A machine has three parts, A, B and C, whose chances of being defective are 0.02, 0.10 and 0.05 respectively. The machine stops working if any one of the parts becomes defective. What is the probability that the machine will not stop working?

To solve the problem, we need to find the probability that the machine will not stop working. This means that none of the parts A, B, or C should be defective. ### Step-by-Step Solution: 1. **Identify the probabilities of each part being defective:** - Probability that part A is defective, \( P(A) = 0.02 \) - Probability that part B is defective, \( P(B) = 0.10 \) - Probability that part C is defective, \( P(C) = 0.05 \) 2. **Calculate the probabilities of each part not being defective:** - Probability that part A is not defective, \( P(A') = 1 - P(A) = 1 - 0.02 = 0.98 \) - Probability that part B is not defective, \( P(B') = 1 - P(B) = 1 - 0.10 = 0.90 \) - Probability that part C is not defective, \( P(C') = 1 - P(C) = 1 - 0.05 = 0.95 \) 3. **Calculate the probability that the machine will not stop working:** - The machine will not stop working if all parts are not defective.

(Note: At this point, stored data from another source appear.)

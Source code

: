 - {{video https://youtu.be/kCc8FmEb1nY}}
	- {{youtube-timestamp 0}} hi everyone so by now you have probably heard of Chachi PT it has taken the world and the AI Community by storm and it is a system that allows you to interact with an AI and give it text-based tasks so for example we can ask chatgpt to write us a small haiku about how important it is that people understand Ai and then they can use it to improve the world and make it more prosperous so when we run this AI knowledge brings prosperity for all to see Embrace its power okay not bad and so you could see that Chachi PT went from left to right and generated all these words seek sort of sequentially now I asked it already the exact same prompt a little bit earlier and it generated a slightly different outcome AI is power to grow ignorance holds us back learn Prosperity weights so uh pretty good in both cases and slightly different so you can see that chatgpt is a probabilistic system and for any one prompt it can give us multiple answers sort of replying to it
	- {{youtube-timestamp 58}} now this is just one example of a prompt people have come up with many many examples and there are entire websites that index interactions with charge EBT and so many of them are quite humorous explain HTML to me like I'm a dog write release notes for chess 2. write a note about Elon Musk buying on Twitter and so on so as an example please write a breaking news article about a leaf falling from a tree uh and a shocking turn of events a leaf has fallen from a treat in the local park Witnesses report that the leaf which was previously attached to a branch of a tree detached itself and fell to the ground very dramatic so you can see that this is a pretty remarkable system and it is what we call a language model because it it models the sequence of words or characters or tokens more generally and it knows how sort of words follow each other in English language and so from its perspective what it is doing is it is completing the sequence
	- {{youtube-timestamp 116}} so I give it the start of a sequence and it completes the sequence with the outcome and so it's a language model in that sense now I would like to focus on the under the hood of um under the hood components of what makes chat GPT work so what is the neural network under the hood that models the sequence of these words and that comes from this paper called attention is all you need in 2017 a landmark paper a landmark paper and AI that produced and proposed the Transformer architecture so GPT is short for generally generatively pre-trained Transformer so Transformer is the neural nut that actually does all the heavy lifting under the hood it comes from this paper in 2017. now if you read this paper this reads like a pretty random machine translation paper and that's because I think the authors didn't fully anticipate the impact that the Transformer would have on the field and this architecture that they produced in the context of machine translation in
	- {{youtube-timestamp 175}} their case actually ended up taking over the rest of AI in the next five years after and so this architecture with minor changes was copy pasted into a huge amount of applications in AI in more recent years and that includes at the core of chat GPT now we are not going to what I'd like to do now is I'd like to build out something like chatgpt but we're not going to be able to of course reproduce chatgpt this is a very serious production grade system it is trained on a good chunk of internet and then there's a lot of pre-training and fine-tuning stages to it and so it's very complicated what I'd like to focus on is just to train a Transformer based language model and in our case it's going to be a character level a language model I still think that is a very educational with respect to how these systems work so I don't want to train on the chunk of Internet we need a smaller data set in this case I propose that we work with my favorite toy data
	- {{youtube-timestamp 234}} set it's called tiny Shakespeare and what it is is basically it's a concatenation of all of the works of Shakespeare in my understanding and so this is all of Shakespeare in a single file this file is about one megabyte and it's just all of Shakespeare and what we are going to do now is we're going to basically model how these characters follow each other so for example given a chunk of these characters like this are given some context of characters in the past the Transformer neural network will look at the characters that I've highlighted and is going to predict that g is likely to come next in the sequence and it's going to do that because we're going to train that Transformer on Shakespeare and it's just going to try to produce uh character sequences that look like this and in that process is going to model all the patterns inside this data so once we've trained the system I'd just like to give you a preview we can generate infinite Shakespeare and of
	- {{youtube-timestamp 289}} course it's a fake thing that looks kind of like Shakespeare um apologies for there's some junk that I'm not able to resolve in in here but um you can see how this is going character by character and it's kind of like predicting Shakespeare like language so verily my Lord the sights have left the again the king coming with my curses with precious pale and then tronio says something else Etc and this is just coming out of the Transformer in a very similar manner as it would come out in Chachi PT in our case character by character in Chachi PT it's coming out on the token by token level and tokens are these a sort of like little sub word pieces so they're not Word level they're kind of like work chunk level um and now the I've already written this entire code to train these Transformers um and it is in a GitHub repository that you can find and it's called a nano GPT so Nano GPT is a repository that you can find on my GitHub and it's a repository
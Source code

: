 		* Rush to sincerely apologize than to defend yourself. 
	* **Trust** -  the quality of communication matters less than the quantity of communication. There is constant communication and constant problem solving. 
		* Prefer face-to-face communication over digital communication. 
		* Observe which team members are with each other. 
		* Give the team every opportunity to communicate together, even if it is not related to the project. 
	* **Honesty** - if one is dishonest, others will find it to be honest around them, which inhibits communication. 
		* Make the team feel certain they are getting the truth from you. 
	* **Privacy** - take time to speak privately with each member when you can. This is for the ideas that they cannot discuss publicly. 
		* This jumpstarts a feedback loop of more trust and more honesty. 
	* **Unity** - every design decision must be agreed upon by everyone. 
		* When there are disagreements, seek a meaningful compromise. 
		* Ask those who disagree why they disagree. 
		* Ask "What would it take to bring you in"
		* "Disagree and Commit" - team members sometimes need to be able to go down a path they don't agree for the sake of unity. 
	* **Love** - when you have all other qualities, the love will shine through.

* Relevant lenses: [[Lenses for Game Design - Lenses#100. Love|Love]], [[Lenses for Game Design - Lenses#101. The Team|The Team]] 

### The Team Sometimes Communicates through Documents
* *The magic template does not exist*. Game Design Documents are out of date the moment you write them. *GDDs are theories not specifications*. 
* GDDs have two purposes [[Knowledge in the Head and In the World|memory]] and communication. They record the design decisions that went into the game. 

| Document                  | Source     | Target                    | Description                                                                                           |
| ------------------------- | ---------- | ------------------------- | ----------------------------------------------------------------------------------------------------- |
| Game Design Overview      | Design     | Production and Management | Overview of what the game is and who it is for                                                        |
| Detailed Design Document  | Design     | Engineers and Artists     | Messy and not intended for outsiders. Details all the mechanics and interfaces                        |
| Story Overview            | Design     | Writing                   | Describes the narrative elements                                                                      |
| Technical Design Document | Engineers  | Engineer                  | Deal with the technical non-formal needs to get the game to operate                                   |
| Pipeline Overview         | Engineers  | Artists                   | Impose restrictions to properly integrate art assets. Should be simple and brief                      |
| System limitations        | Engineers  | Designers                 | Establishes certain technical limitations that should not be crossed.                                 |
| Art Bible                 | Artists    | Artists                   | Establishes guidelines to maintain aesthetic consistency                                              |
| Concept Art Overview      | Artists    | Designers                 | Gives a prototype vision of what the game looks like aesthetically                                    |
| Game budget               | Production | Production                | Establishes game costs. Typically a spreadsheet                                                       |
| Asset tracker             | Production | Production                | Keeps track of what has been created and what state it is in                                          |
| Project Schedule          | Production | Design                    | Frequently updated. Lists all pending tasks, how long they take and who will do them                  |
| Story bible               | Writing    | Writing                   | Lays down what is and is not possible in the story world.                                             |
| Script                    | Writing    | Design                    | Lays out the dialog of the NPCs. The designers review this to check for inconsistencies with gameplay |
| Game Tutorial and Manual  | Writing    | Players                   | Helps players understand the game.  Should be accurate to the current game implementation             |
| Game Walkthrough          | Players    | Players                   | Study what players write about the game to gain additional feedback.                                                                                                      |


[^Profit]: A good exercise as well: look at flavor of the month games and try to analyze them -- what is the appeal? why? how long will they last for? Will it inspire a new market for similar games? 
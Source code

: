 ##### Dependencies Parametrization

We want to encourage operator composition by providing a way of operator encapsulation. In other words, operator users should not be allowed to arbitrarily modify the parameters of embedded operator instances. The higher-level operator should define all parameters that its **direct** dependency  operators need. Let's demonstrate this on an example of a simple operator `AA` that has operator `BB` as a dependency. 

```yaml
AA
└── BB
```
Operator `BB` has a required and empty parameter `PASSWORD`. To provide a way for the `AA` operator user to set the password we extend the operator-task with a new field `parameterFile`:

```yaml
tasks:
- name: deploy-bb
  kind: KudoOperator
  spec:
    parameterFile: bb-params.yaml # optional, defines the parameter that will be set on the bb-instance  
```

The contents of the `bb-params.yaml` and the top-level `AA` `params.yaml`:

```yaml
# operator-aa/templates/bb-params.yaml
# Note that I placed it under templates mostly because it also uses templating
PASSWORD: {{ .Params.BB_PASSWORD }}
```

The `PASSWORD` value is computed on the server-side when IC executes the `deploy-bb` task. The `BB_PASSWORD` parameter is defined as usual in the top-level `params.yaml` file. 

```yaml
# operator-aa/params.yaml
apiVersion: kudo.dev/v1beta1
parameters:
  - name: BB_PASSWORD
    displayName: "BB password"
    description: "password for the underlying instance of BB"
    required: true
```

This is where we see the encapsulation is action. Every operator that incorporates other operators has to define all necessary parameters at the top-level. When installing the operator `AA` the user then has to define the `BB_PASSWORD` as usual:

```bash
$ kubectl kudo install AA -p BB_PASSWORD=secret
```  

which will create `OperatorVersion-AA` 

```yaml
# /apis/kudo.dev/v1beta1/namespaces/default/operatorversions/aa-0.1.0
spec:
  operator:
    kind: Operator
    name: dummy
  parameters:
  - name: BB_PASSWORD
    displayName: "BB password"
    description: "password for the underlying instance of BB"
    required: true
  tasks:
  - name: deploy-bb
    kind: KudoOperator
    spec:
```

Therefore, we need to find \( P(A' \cap B' \cap C') \). - Since the defects are independent events, we can multiply the probabilities: \[ P(A' \cap B' \cap C') = P(A') \times P(B') \times P(C') = 0.98 \times 0.90 \times 0.95 \] 4. **Perform the multiplication:** - First, calculate \( 0.98 \times 0.90 = 0.882 \) - Then, calculate \( 0.882 \times 0.95 = 0.8361 \) 5. **Conclusion:** - The probability that the machine will not stop working is approximately \( 0.8361 \), which can be rounded to \( 0.84 \). ### Final Answer: The probability that the machine will not stop working is \( \approx 0.84 \).